The national average rent rose to $1,405 in June, up 2.9% year-over-year and 0.9% month-over-month. The increase translates to about $40 per month and is a record high in Rentcafe's monthly analysis of national rent data.

As housing inventory remains tight, demand continues outpacing supply and putting upward pressure on prices; leaving many who would like to buy homes opting to rent instead.

Rising rental costs

But with rents also growing, there may be an opportunity for mortgage lenders to help more renters enter the market. If housing costs are high for both renting and buying a home, the investment aspect of owning a home may be more appealing to consumers — so long as people who want to own homes can find properties to buy.

Rental rates on two- and three-bedroom units drove much of the June increases, Rentcafe said. While this could mean consumers are choosing to divide housing costs among roommates, it could also signal that families, who are prospective homebuyer targets, are unwilling or unable to become homeowners.
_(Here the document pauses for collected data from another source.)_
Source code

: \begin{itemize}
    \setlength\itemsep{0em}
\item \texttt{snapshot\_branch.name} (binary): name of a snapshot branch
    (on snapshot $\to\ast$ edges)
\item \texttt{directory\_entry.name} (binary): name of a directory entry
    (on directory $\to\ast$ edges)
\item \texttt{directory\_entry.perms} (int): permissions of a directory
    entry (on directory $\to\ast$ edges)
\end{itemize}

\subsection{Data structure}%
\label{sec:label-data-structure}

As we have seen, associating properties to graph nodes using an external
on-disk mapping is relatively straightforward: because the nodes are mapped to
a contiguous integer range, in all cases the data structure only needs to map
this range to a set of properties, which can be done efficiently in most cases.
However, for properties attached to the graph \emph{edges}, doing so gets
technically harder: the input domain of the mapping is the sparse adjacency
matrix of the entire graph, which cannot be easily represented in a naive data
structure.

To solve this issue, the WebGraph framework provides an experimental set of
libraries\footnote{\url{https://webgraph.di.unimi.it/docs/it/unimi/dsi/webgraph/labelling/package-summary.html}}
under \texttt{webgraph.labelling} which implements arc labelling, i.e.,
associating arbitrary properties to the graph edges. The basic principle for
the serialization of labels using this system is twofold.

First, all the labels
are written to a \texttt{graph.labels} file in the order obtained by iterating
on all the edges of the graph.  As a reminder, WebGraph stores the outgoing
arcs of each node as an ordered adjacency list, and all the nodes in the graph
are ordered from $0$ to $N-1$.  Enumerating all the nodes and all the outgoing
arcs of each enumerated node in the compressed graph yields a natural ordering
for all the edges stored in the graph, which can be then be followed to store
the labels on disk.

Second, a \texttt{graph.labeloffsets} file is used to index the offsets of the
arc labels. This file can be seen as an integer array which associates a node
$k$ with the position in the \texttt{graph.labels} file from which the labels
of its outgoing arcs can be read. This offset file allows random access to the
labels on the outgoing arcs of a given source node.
Manhattan, N.Y., beat cities with the highest average rent, with the cost rising to $4,116 in June. San Francisco and Boston were also among cities with the highest average rent, with prices hitting an average of $3,561 and $3,374, respectively.

At just $639, Wichita, Kan., had the cheapest average rent, with Brownsville, Texas, and Tulsa, Okla., following close behind, with an average of $675 and $676, respectively.

The Rentcafe report is based on data provided by Yardi Matrix, an apartment information service and sister division of RentCafe.